◆ **TRY IT**: Each record below needs to be written out exactly as it appears.
|---|
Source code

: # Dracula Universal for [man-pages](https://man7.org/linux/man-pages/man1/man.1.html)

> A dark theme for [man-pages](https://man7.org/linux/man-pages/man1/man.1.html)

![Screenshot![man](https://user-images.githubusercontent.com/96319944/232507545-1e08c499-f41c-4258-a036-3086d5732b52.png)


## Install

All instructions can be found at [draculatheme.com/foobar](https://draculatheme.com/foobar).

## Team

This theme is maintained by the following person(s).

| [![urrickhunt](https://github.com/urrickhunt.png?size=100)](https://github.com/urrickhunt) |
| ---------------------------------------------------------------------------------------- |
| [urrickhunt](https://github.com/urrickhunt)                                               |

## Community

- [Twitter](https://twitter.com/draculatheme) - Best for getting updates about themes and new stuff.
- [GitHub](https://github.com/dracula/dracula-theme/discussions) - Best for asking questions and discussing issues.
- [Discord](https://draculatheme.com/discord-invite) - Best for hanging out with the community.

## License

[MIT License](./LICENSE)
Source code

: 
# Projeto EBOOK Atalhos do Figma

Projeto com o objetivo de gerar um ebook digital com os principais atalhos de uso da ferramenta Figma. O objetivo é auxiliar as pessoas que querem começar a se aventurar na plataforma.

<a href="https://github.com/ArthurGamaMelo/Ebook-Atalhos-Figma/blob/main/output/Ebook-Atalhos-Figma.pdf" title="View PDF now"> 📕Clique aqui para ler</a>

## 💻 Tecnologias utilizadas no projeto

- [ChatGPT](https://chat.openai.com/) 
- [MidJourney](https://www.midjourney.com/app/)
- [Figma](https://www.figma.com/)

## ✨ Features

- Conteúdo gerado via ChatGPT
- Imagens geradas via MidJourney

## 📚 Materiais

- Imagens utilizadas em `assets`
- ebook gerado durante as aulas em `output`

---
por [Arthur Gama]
|---|
◆ **COMPLETED TASK**:
Source code

: # Dracula Universal for [man-pages](https://man7.org/linux/man-pages/man1/man.1.html)

> A dark theme for [man-pages](https://man7.org/linux/man-pages/man1/man.1.html)

![Screenshot![man](https://user-images.githubusercontent.com/96319944/232507545-1e08c499-f41c-4258-a036-3086d5732b52.png)


## Install

All instructions can be found at [draculatheme.com/foobar](https://draculatheme.com/foobar).

## Team

This theme is maintained by the following person(s).

| [![urrickhunt](https://github.com/urrickhunt.png?size=100)](https://github.com/urrickhunt) |
| ---------------------------------------------------------------------------------------- |
| [urrickhunt](https://github.com/urrickhunt)                                               |

## Community

- [Twitter](https://twitter.com/draculatheme) - Best for getting updates about themes and new stuff.
- [GitHub](https://github.com/dracula/dracula-theme/discussions) - Best for asking questions and discussing issues.
- [Discord](https://draculatheme.com/discord-invite) - Best for hanging out with the community.

## License

[MIT License](./LICENSE)
Source code

: 
# Projeto EBOOK Atalhos do Figma

Projeto com o objetivo de gerar um ebook digital com os principais atalhos de uso da ferramenta Figma. O objetivo é auxiliar as pessoas que querem começar a se aventurar na plataforma.

<a href="https://github.com/ArthurGamaMelo/Ebook-Atalhos-Figma/blob/main/output/Ebook-Atalhos-Figma.pdf" title="View PDF now"> 📕Clique aqui para ler</a>

## 💻 Tecnologias utilizadas no projeto

- [ChatGPT](https://chat.openai.com/) 
- [MidJourney](https://www.midjourney.com/app/)
- [Figma](https://www.figma.com/)

## ✨ Features

- Conteúdo gerado via ChatGPT
- Imagens geradas via MidJourney

## 📚 Materiais

- Imagens utilizadas em `assets`
- ebook gerado durante as aulas em `output`

---
por [Arthur Gama]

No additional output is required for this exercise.